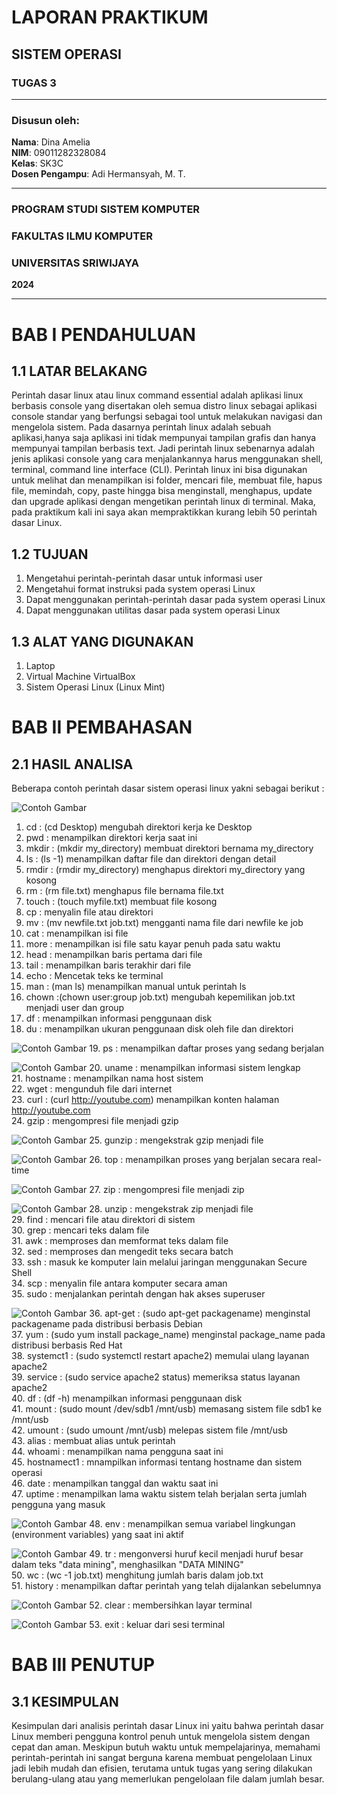 # LAPORAN PRAKTIKUM
## SISTEM OPERASI
### TUGAS 3

---

### Disusun oleh:
**Nama**: Dina Amelia  
**NIM**: 09011282328084   
**Kelas**: SK3C  
**Dosen Pengampu**: Adi Hermansyah, M. T.

---

### PROGRAM STUDI SISTEM KOMPUTER  
### FAKULTAS ILMU KOMPUTER  
### UNIVERSITAS SRIWIJAYA  
**2024**

---

# BAB I PENDAHULUAN

## 1.1 LATAR BELAKANG
Perintah dasar linux atau linux command essential adalah aplikasi linux berbasis console yang disertakan oleh semua distro linux sebagai aplikasi console standar yang berfungsi sebagai tool untuk melakukan navigasi dan mengelola sistem. Pada dasarnya perintah linux adalah sebuah aplikasi,hanya saja aplikasi ini tidak mempunyai tampilan grafis dan hanya mempunyai tampilan berbasis text. Jadi perintah linux sebenarnya adalah jenis aplikasi console yang cara menjalankannya harus menggunakan shell, terminal, command line interface (CLI). Perintah linux ini bisa digunakan untuk melihat dan menampilkan isi folder, mencari file, membuat file, hapus file, memindah, copy, paste hingga bisa menginstall, menghapus, update dan upgrade aplikasi dengan mengetikan perintah linux di terminal. Maka, pada praktikum kali ini saya akan mempraktikkan kurang lebih 50 perintah dasar Linux.

## 1.2 TUJUAN
1. Mengetahui perintah-perintah dasar untuk informasi user
2. Mengetahui format instruksi pada system operasi Linux
3. Dapat menggunakan perintah-perintah dasar pada system operasi Linux
4. Dapat menggunakan utilitas dasar pada system operasi Linux

## 1.3 ALAT YANG DIGUNAKAN
1. Laptop
2. Virtual Machine VirtualBox
3. Sistem Operasi Linux (Linux Mint)

# BAB II PEMBAHASAN

## 2.1 HASIL ANALISA
Beberapa contoh perintah dasar sistem operasi linux yakni sebagai berikut :   
  
![Contoh Gambar](https://github.com/dinaameliaa/Dina-Amelia-09011282328084-SK3C-Praktikum-SO/blob/main/Sistem%20Operasi/1%20command.png)
1. cd : (cd Desktop) mengubah direktori kerja ke Desktop
2. pwd : menampilkan direktori kerja saat ini
3. mkdir : (mkdir my_directory) membuat direktori bernama my_directory
4. ls : (ls -1) menampilkan daftar file dan direktori dengan detail
5. rmdir : (rmdir my_directory) menghapus direktori my_directory yang kosong
6. rm : (rm file.txt) menghapus file bernama file.txt
7. touch : (touch myfile.txt) membuat file kosong
8. cp : menyalin file atau direktori
9. mv : (mv newfile.txt job.txt) mengganti nama file dari newfile ke job
10. cat : menampilkan isi file
11. more : menampilkan isi file satu kayar penuh pada satu waktu
12. head : menampilkan baris pertama dari file
13. tail : menampilkan baris terakhir dari file
14. echo : Mencetak teks ke terminal
15. man : (man ls) menampilkan manual untuk perintah ls
16. chown :(chown user:group job.txt) mengubah kepemilikan job.txt menjadi user dan group
17. df : menampilkan informasi penggunaan disk
18. du : menampilkan ukuran penggunaan disk oleh file dan direktori

![Contoh Gambar](https://github.com/dinaameliaa/Dina-Amelia-09011282328084-SK3C-Praktikum-SO/blob/main/Sistem%20Operasi/2%20ps%20aux.png)
19. ps : menampilkan daftar proses yang sedang berjalan

![Contoh Gambar](https://github.com/dinaameliaa/Dina-Amelia-09011282328084-SK3C-Praktikum-SO/blob/main/Sistem%20Operasi/3%20gzip.png)
20. uname : menampilkan informasi sistem lengkap   
21. hostname : menampilkan nama host sistem   
22. wget : mengunduh file dari internet   
23. curl : (curl http://youtube.com) menampilkan konten halaman http://youtube.com   
24. gzip : mengompresi file menjadi gzip   

![Contoh Gambar](https://github.com/dinaameliaa/Dina-Amelia-09011282328084-SK3C-Praktikum-SO/blob/main/Sistem%20Operasi/4%20gunzip.png)
25. gunzip : mengekstrak gzip menjadi file

![Contoh Gambar](https://github.com/dinaameliaa/Dina-Amelia-09011282328084-SK3C-Praktikum-SO/blob/main/Sistem%20Operasi/5%20top.png)
26. top : menampilkan proses yang berjalan secara real-time

![Contoh Gambar](https://github.com/dinaameliaa/Dina-Amelia-09011282328084-SK3C-Praktikum-SO/blob/main/Sistem%20Operasi/6%20zip.png)
27. zip : mengompresi file menjadi zip

![Contoh Gambar](https://github.com/dinaameliaa/Dina-Amelia-09011282328084-SK3C-Praktikum-SO/blob/main/Sistem%20Operasi/7%20command.png)
28. unzip : mengekstrak zip menjadi file   
29. find : mencari file atau direktori di sistem   
30. grep : mencari teks dalam file   
31. awk : memproses dan memformat teks dalam file   
32. sed : memproses dan mengedit teks secara batch   
33. ssh : masuk ke komputer lain melalui jaringan menggunakan Secure Shell   
34. scp : menyalin file antara komputer secara aman   
35. sudo : menjalankan perintah dengan hak akses superuser   

![Contoh Gambar](https://github.com/dinaameliaa/Dina-Amelia-09011282328084-SK3C-Praktikum-SO/blob/main/Sistem%20Operasi/8%20command.png)
36. apt-get : (sudo apt-get packagename) menginstal packagename pada distribusi berbasis Debian   
37. yum : (sudo yum install package_name) menginstal package_name pada distribusi berbasis Red Hat   
38. systemct1 : (sudo systemctl restart apache2) memulai ulang layanan apache2   
39. service : (sudo service apache2 status) memeriksa status layanan apache2   
40. df : (df -h) menampilkan informasi penggunaan disk   
41. mount : (sudo mount /dev/sdb1 /mnt/usb) memasang sistem file sdb1 ke /mnt/usb   
42. umount : (sudo umount /mnt/usb) melepas sistem file /mnt/usb   
43. alias : membuat alias untuk perintah   
44. whoami : menampilkan nama pengguna saat ini   
45. hostnamect1 : mnampilkan informasi tentang hostname dan sistem operasi   
46. date : menampilkan tanggal dan waktu saat ini   
47. uptime : menampilkan lama waktu sistem telah berjalan serta jumlah pengguna yang masuk   

![Contoh Gambar](https://github.com/dinaameliaa/Dina-Amelia-09011282328084-SK3C-Praktikum-SO/blob/main/Sistem%20Operasi/9%20env.png)
48. env : menampilkan semua variabel lingkungan (environment variables) yang saat ini aktif

![Contoh Gambar](https://github.com/dinaameliaa/Dina-Amelia-09011282328084-SK3C-Praktikum-SO/blob/main/Sistem%20Operasi/10%20command.png)
49. tr : mengonversi huruf kecil menjadi huruf besar dalam teks "data mining", menghasilkan "DATA MINING"   
50. wc : (wc -1 job.txt) menghitung jumlah baris dalam job.txt   
51. history : menampilkan daftar perintah yang telah dijalankan sebelumnya   

![Contoh Gambar](https://github.com/dinaameliaa/Dina-Amelia-09011282328084-SK3C-Praktikum-SO/blob/main/Sistem%20Operasi/11%20clear.png)
52. clear : membersihkan layar terminal

![Contoh Gambar](https://github.com/dinaameliaa/Dina-Amelia-09011282328084-SK3C-Praktikum-SO/blob/main/Sistem%20Operasi/12%20exit.png)
53. exit : keluar dari sesi terminal

# BAB III PENUTUP
## 3.1 KESIMPULAN
Kesimpulan dari analisis perintah dasar Linux ini yaitu bahwa perintah dasar Linux memberi pengguna kontrol penuh untuk mengelola sistem dengan cepat dan aman. Meskipun butuh waktu untuk mempelajarinya, memahami perintah-perintah ini sangat berguna karena membuat pengelolaan Linux jadi lebih mudah dan efisien, terutama untuk tugas yang sering dilakukan berulang-ulang atau yang memerlukan pengelolaan file dalam jumlah besar.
= = = = = = =
• TASK BRIEF: Looking at the entries above, can you reproduce exactly the lines from the one that holds "30. grep : mencari teks dalam file" through the one that holds "51. history : menampilkan", and only those?

• TASK RESULT:
30. grep : mencari teks dalam file   
31. awk : memproses dan memformat teks dalam file   
32. sed : memproses dan mengedit teks secara batch   
33. ssh : masuk ke komputer lain melalui jaringan menggunakan Secure Shell   
34. scp : menyalin file antara komputer secara aman   
35. sudo : menjalankan perintah dengan hak akses superuser   

![Contoh Gambar](https://github.com/dinaameliaa/Dina-Amelia-09011282328084-SK3C-Praktikum-SO/blob/main/Sistem%20Operasi/8%20command.png)
36. apt-get : (sudo apt-get packagename) menginstal packagename pada distribusi berbasis Debian   
37. yum : (sudo yum install package_name) menginstal package_name pada distribusi berbasis Red Hat   
38. systemct1 : (sudo systemctl restart apache2) memulai ulang layanan apache2   
39. service : (sudo service apache2 status) memeriksa status layanan apache2   
40. df : (df -h) menampilkan informasi penggunaan disk   
41. mount : (sudo mount /dev/sdb1 /mnt/usb) memasang sistem file sdb1 ke /mnt/usb   
42. umount : (sudo umount /mnt/usb) melepas sistem file /mnt/usb   
43. alias : membuat alias untuk perintah   
44. whoami : menampilkan nama pengguna saat ini   
45. hostnamect1 : mnampilkan informasi tentang hostname dan sistem operasi   
46. date : menampilkan tanggal dan waktu saat ini   
47. uptime : menampilkan lama waktu sistem telah berjalan serta jumlah pengguna yang masuk   

![Contoh Gambar](https://github.com/dinaameliaa/Dina-Amelia-09011282328084-SK3C-Praktikum-SO/blob/main/Sistem%20Operasi/9%20env.png)
48. env : menampilkan semua variabel lingkungan (environment variables) yang saat ini aktif

![Contoh Gambar](https://github.com/dinaameliaa/Dina-Amelia-09011282328084-SK3C-Praktikum-SO/blob/main/Sistem%20Operasi/10%20command.png)
49. tr : mengonversi huruf kecil menjadi huruf besar dalam teks "data mining", menghasilkan "DATA MINING"   
50. wc : (wc -1 job.txt) menghitung jumlah baris dalam job.txt   
51. history : menampilkan daftar perintah yang telah dijalankan sebelumnya   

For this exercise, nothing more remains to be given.